Exercise requirements — As the answer, set down the lines below from the one containing "1. **分片**：随着数据量增长，考虑使用分片提高性能" through the one containing "2. **聚合缓存**：对频繁使用的聚合查询启用缓存", exactly and inclusively, and no others.

(Source texts of formatted documents)
════════════════════
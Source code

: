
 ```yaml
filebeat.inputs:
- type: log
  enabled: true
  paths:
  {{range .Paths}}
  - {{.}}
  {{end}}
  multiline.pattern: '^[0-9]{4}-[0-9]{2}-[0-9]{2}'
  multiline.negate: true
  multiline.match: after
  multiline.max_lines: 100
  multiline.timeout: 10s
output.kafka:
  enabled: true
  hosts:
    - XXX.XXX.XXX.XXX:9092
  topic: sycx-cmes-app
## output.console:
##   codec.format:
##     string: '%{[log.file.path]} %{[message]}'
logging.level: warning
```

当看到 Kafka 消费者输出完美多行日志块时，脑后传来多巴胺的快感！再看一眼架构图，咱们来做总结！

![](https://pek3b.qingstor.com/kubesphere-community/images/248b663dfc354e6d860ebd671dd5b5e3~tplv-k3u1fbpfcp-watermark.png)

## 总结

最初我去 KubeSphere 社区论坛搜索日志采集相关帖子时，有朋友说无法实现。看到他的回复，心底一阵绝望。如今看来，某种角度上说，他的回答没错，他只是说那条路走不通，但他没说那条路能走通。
════════════════════
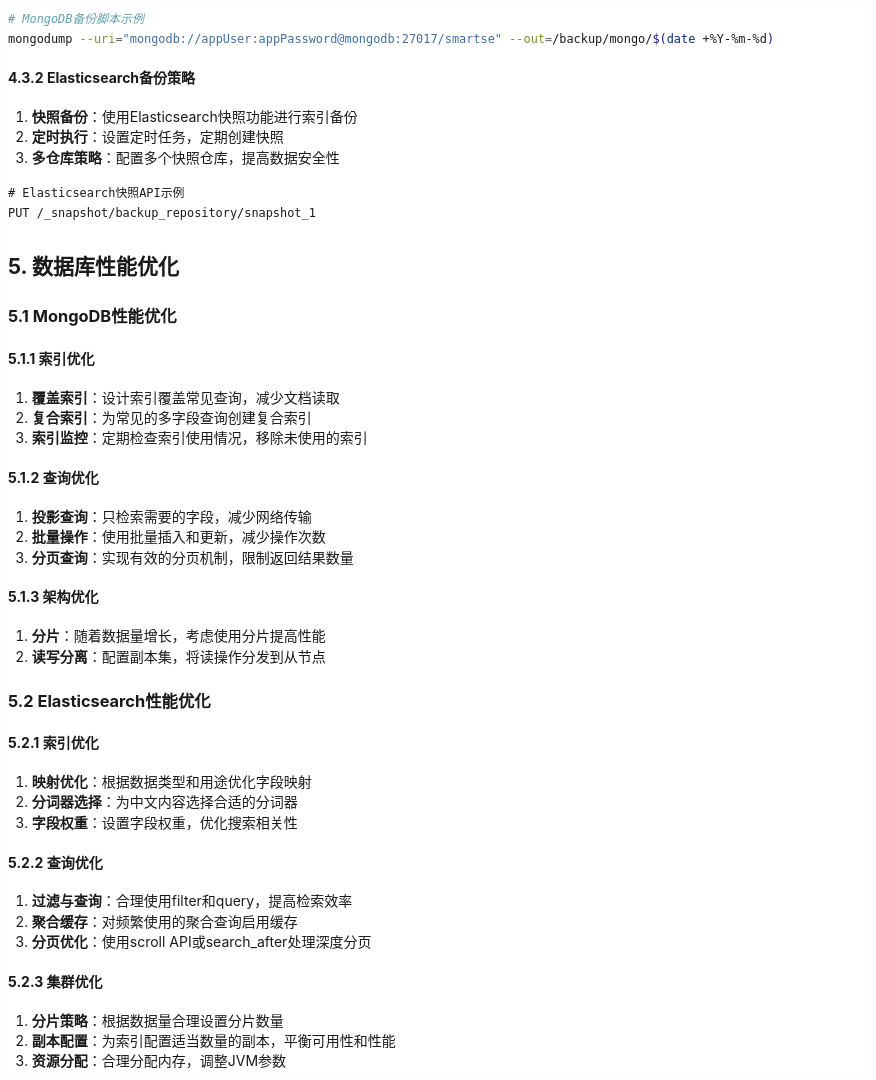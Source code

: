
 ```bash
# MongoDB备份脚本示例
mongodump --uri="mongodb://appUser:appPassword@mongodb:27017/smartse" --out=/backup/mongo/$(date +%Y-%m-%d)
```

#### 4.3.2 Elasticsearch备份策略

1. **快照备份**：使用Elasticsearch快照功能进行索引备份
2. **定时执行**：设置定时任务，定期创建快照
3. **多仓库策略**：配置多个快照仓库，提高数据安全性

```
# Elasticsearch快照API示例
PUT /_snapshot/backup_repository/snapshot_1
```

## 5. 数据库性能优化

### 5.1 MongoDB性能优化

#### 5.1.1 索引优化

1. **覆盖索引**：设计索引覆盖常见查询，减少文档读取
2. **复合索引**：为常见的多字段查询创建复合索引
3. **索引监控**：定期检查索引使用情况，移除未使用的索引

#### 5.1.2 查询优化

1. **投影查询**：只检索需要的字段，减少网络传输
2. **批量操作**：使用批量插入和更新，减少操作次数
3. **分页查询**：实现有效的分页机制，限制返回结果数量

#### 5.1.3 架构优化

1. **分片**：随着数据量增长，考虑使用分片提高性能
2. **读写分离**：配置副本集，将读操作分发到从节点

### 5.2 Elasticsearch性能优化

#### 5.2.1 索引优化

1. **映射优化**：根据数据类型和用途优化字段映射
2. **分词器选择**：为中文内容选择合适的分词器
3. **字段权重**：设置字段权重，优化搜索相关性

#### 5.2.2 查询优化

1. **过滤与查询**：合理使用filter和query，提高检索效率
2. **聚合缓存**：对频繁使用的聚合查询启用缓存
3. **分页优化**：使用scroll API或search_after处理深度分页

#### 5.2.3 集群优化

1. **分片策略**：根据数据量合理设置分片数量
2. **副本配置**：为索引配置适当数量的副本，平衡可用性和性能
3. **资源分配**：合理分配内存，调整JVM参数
════════════════════
Task solution —
1. **分片**：随着数据量增长，考虑使用分片提高性能
2. **读写分离**：配置副本集，将读操作分发到从节点

### 5.2 Elasticsearch性能优化

#### 5.2.1 索引优化

1. **映射优化**：根据数据类型和用途优化字段映射
2. **分词器选择**：为中文内容选择合适的分词器
3. **字段权重**：设置字段权重，优化搜索相关性

#### 5.2.2 查询优化

1. **过滤与查询**：合理使用filter和query，提高检索效率
2. **聚合缓存**：对频繁使用的聚合查询启用缓存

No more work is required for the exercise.